Directions for this task:
From the first line to the last, give the records again exactly.

Provided data:
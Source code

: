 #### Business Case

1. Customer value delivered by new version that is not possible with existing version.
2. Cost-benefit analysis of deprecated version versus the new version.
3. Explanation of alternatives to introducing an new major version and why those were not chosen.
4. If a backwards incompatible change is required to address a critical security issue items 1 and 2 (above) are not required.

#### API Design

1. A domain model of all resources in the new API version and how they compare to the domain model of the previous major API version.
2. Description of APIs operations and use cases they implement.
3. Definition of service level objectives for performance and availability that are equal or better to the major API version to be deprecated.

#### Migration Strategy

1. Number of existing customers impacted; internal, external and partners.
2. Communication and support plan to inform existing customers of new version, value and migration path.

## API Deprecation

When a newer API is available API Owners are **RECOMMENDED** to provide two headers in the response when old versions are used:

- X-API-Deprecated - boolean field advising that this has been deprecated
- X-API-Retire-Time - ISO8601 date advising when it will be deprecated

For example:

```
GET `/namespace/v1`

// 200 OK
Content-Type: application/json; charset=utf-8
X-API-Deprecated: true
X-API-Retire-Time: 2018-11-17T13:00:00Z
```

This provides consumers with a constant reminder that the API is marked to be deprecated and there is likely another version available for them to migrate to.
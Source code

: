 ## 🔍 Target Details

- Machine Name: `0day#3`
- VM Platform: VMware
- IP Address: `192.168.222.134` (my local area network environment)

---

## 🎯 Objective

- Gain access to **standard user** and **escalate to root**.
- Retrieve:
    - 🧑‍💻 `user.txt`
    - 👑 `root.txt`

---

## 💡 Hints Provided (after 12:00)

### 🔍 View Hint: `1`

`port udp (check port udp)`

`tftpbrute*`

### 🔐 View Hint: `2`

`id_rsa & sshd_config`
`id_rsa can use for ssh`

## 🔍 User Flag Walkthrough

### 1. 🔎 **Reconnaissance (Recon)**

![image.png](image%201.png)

Task response:
Source code

: #### Business Case

1. Customer value delivered by new version that is not possible with existing version.
2. Cost-benefit analysis of deprecated version versus the new version.
3. Explanation of alternatives to introducing an new major version and why those were not chosen.
4. If a backwards incompatible change is required to address a critical security issue items 1 and 2 (above) are not required.

#### API Design

1. A domain model of all resources in the new API version and how they compare to the domain model of the previous major API version.
2. Description of APIs operations and use cases they implement.
3. Definition of service level objectives for performance and availability that are equal or better to the major API version to be deprecated.

#### Migration Strategy

1. Number of existing customers impacted; internal, external and partners.
2. Communication and support plan to inform existing customers of new version, value and migration path.

## API Deprecation

When a newer API is available API Owners are **RECOMMENDED** to provide two headers in the response when old versions are used:

- X-API-Deprecated - boolean field advising that this has been deprecated
- X-API-Retire-Time - ISO8601 date advising when it will be deprecated

For example:

```
GET `/namespace/v1`

// 200 OK
Content-Type: application/json; charset=utf-8
X-API-Deprecated: true
X-API-Retire-Time: 2018-11-17T13:00:00Z
```

This provides consumers with a constant reminder that the API is marked to be deprecated and there is likely another version available for them to migrate to.
Source code

: ## 🔍 Target Details

- Machine Name: `0day#3`
- VM Platform: VMware
- IP Address: `192.168.222.134` (my local area network environment)

---

## 🎯 Objective

- Gain access to **standard user** and **escalate to root**.
- Retrieve:
    - 🧑‍💻 `user.txt`
    - 👑 `root.txt`

---

## 💡 Hints Provided (after 12:00)

### 🔍 View Hint: `1`

`port udp (check port udp)`

`tftpbrute*`

### 🔐 View Hint: `2`

`id_rsa & sshd_config`
`id_rsa can use for ssh`

## 🔍 User Flag Walkthrough

### 1. 🔎 **Reconnaissance (Recon)**

![image.png](image%201.png)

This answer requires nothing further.